Colin: You might as well hijack it, as the OP seems to have lost interest in solving his problem. ;)

Common problem, simple explanation. The sleeve on the jack has become disconnected from the ground/common foil on the circuit board. (Typical failure mode, because often the physical mount of these jacks is via the soldered ground connections. Stress on the jacks causes the foil to fracture microscopically at that solder joint, thus losing continuity. This failure often can be repaired without replacing the jack.)

First, keep in mind that the left headphone element and right headphone element have a common connection (which also goes to the plug sleeve, and should return via the jack sleeve to circuit board ground. Also keep in mind that the amps that drive the headphones have a fairly low output impedance.

Assume there is a signal only on the left channel, right channel is silent.

Current from the left channel amp comes out the tip of the jack, to the tip on the headphones, through the left channel element, and out the common lead of the left chanel element. Now it no longer has a correct and direct path back to ground, because sleeve is open. Since the two headphone elements have a common connection, the current now continues through the common lead of the right element, back through the right voice coil, out the "hot" lead of the right element, through ring of the plug/jack, to the output of the right channel amplifier. Since the right channel amp has a low AC source impedance, the current finds its way back to ground at that point.
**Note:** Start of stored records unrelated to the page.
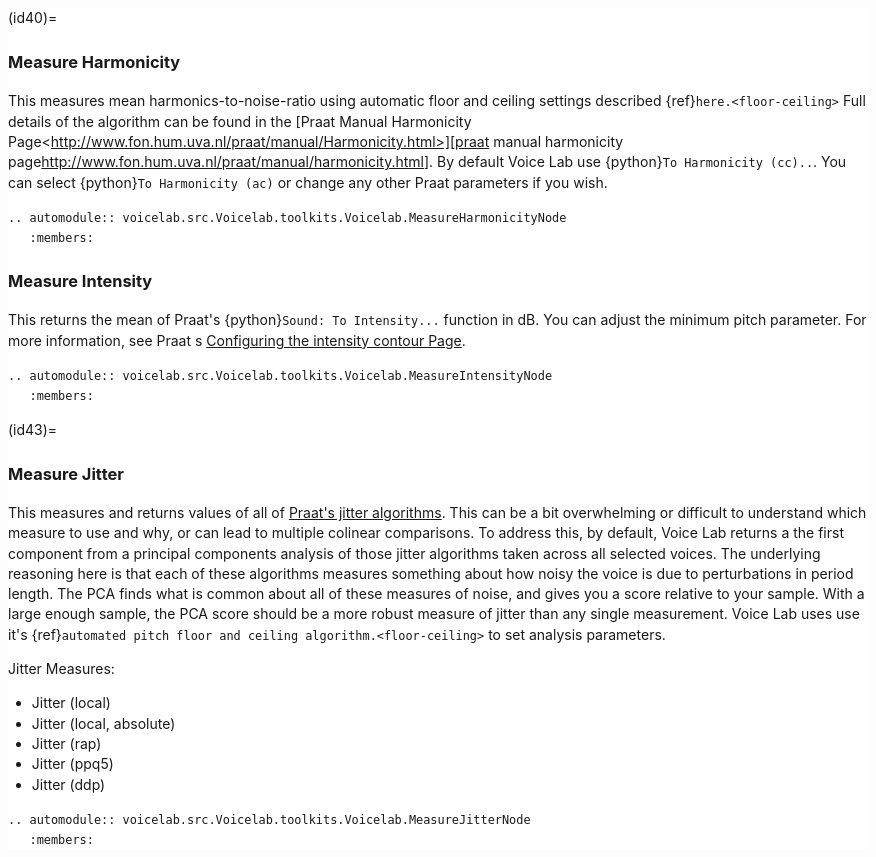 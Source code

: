 (id40)=

### Measure Harmonicity

This measures mean harmonics-to-noise-ratio using automatic floor and ceiling settings described {ref}`here.<floor-ceiling>`  Full details of the algorithm can be found in the [Praat Manual Harmonicity Page\<http://www.fon.hum.uva.nl/praat/manual/Harmonicity.html>][praat manual harmonicity page<http://www.fon.hum.uva.nl/praat/manual/harmonicity.html>]. By default Voice Lab use {python}`To Harmonicity (cc)..`. You can select {python}`To Harmonicity (ac)` or change any other Praat parameters if you wish.

```{eval-rst}
.. automodule:: voicelab.src.Voicelab.toolkits.Voicelab.MeasureHarmonicityNode
   :members:

```

### Measure Intensity

This returns the mean of Praat's  {python}`Sound: To Intensity...` function in dB. You can adjust the minimum pitch parameter. For more information, see Praat
s [Configuring the intensity contour Page](https://www.fon.hum.uva.nl/praat/manual/Intro_6_2__Configuring_the_intensity_contour.html).

```{eval-rst}
.. automodule:: voicelab.src.Voicelab.toolkits.Voicelab.MeasureIntensityNode
   :members:

```

(id43)=

### Measure Jitter

This measures and returns values of all of [Praat's jitter algorithms](http://www.fon.hum.uva.nl/praat/manual/Voice_2__Jitter.html). This can be a bit overwhelming or difficult to understand which measure to use and why, or can lead to multiple colinear comparisons. To address this, by default, Voice Lab returns a the first component from a principal components analysis of those jitter algorithms taken across all selected voices. The underlying reasoning here is that each of these algorithms measures something about how noisy the voice is due to perturbations in period length. The PCA finds what is common about all of these measures of noise, and gives you a score relative to your sample. With a large enough sample, the PCA score should be a more robust measure of jitter than any single measurement. Voice Lab uses use it's {ref}`automated pitch floor and ceiling algorithm.<floor-ceiling>` to set analysis parameters.

Jitter Measures:

- Jitter (local)
- Jitter (local, absolute)
- Jitter (rap)
- Jitter (ppq5)
- Jitter (ddp)

```{eval-rst}
.. automodule:: voicelab.src.Voicelab.toolkits.Voicelab.MeasureJitterNode
   :members:

```

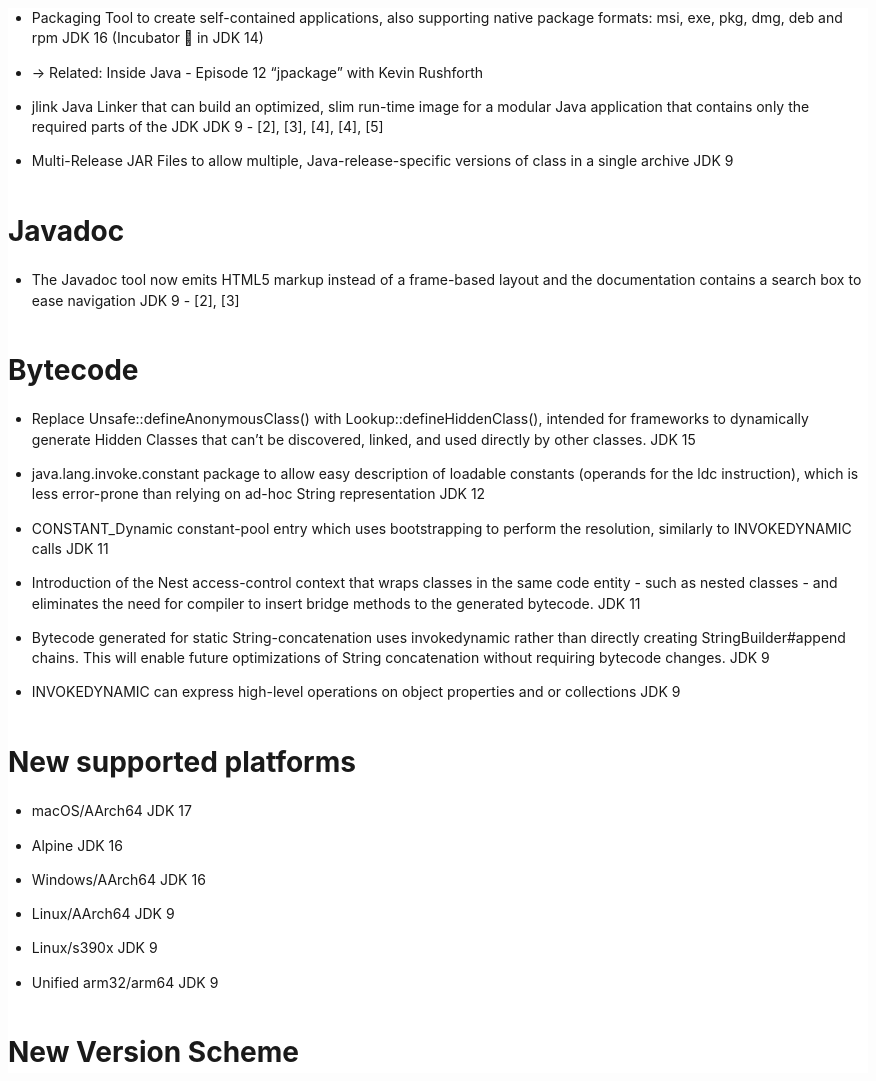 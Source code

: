 * Packaging Tool to create self-contained applications, also supporting native package formats: msi, exe, pkg, dmg, deb and rpm JDK 16 (Incubator 🥚 in JDK 14)
* → Related: Inside Java - Episode 12 “jpackage” with Kevin Rushforth

* jlink Java Linker that can build an optimized, slim run-time image for a modular Java application that contains only the required parts of the JDK JDK 9 - [2], [3], [4], [4], [5]

* Multi-Release JAR Files to allow multiple, Java-release-specific versions of class in a single archive JDK 9

# Javadoc


* The Javadoc tool now emits HTML5 markup instead of a frame-based layout and the documentation contains a search box to ease navigation JDK 9 - [2], [3]

# Bytecode

* Replace Unsafe::defineAnonymousClass() with Lookup::defineHiddenClass(), intended for frameworks to dynamically generate Hidden Classes that can’t be discovered, linked, and used directly by other classes. JDK 15

* java.lang.invoke.constant package to allow easy description of loadable constants (operands for the ldc instruction), which is less error-prone than relying on ad-hoc String representation JDK 12

* CONSTANT_Dynamic constant-pool entry which uses bootstrapping to perform the resolution, similarly to INVOKEDYNAMIC calls JDK 11

* Introduction of the Nest access-control context that wraps classes in the same code entity - such as nested classes - and eliminates the need for compiler to insert bridge methods to the generated bytecode. JDK 11

* Bytecode generated for static String-concatenation uses invokedynamic rather than directly creating StringBuilder#append chains. This will enable future optimizations of String concatenation without requiring bytecode changes. JDK 9

* INVOKEDYNAMIC can express high-level operations on object properties and or collections JDK 9


# New supported platforms


* macOS/AArch64 JDK 17

* Alpine JDK 16

* Windows/AArch64 JDK 16

* Linux/AArch64 JDK 9

* Linux/s390x JDK 9

* Unified arm32/arm64 JDK 9


# New Version Scheme

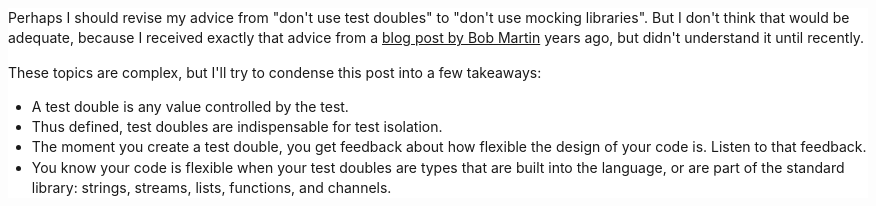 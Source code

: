 Perhaps I should revise my advice from "don't use test
doubles" to "don't use mocking libraries". But I don't think
that would be adequate, because I received exactly that
advice from a [blog post by Bob
Martin](http://blog.cleancoder.com/uncle-bob/2014/05/10/WhenToMock.html)
years ago, but didn't understand it until recently.

These topics are complex, but I'll try to condense this
post into a few takeaways:

- A test double is any value controlled by the test.
- Thus defined, test doubles are indispensable for test
  isolation.
- The moment you create a test double, you get feedback
  about how flexible the design of your code is. Listen
  to that feedback.
- You know your code is flexible when your test doubles are
  types that are built into the language, or are part of the
  standard library: strings, streams, lists, functions, and
  channels.
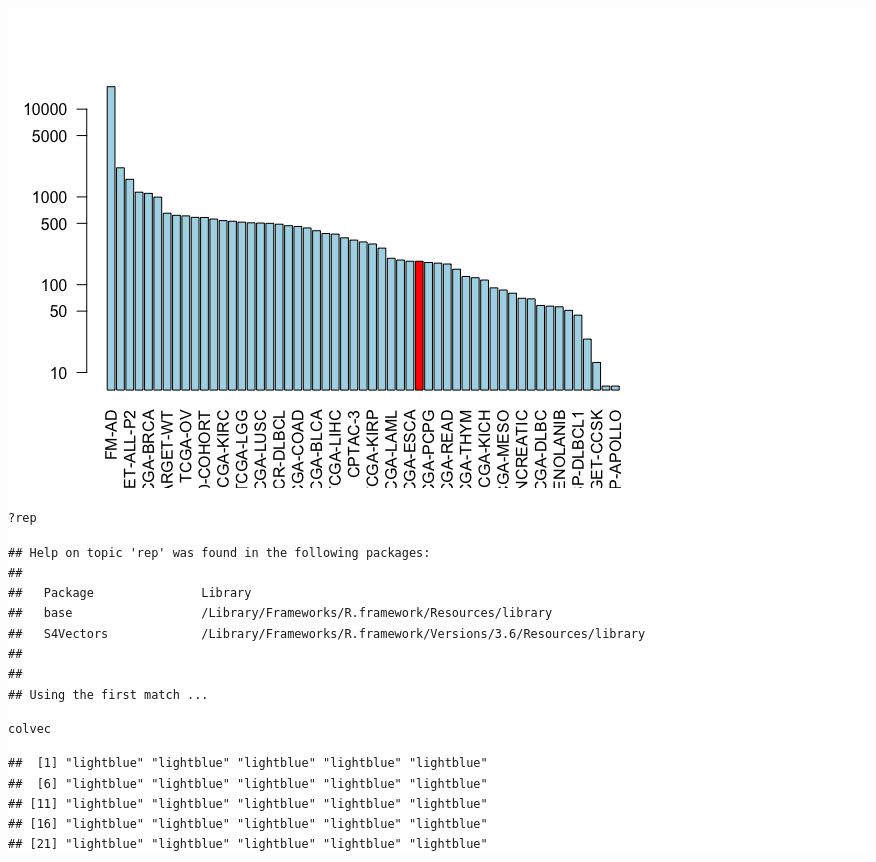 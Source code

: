 ![](lec18_files/figure-gfm/unnamed-chunk-5-1.png)

``` r
?rep
```

    ## Help on topic 'rep' was found in the following packages:
    ## 
    ##   Package               Library
    ##   base                  /Library/Frameworks/R.framework/Resources/library
    ##   S4Vectors             /Library/Frameworks/R.framework/Versions/3.6/Resources/library
    ## 
    ## 
    ## Using the first match ...

``` r
colvec
```

    ##  [1] "lightblue" "lightblue" "lightblue" "lightblue" "lightblue"
    ##  [6] "lightblue" "lightblue" "lightblue" "lightblue" "lightblue"
    ## [11] "lightblue" "lightblue" "lightblue" "lightblue" "lightblue"
    ## [16] "lightblue" "lightblue" "lightblue" "lightblue" "lightblue"
    ## [21] "lightblue" "lightblue" "lightblue" "lightblue" "lightblue"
Now consider the direction of the current flow. It flows into the hot lead of the left element, through the element, and out the common lead (as it should). It then flows into the common lead of the right element, through the element, and out the hot lead (the reverse of the correct direction). Thus, the current is flowing "backwards" through the right element, which produces a reversed phase from that element.

Unlike the example above, in your case the keyboard is producing signal from both channels. Bass is probably nearly the same on both channels. So both channel outputs are pretty much in phase, at least for low frequencies. If both tip and ring go positive at the same time, there is little voltage difference between tip and ring, so little current flows through the phones. But if the reverb is synthesized in stereo, then the reverb portion of the audio will be different on tip from ring, so you will hear some (out of phase) reverb in the phones.

Incidentally, you would get exactly the same symptoms if the common lead in the headphone cable became disconnected from the sleeve of the headphone plug.

Does it make sense now?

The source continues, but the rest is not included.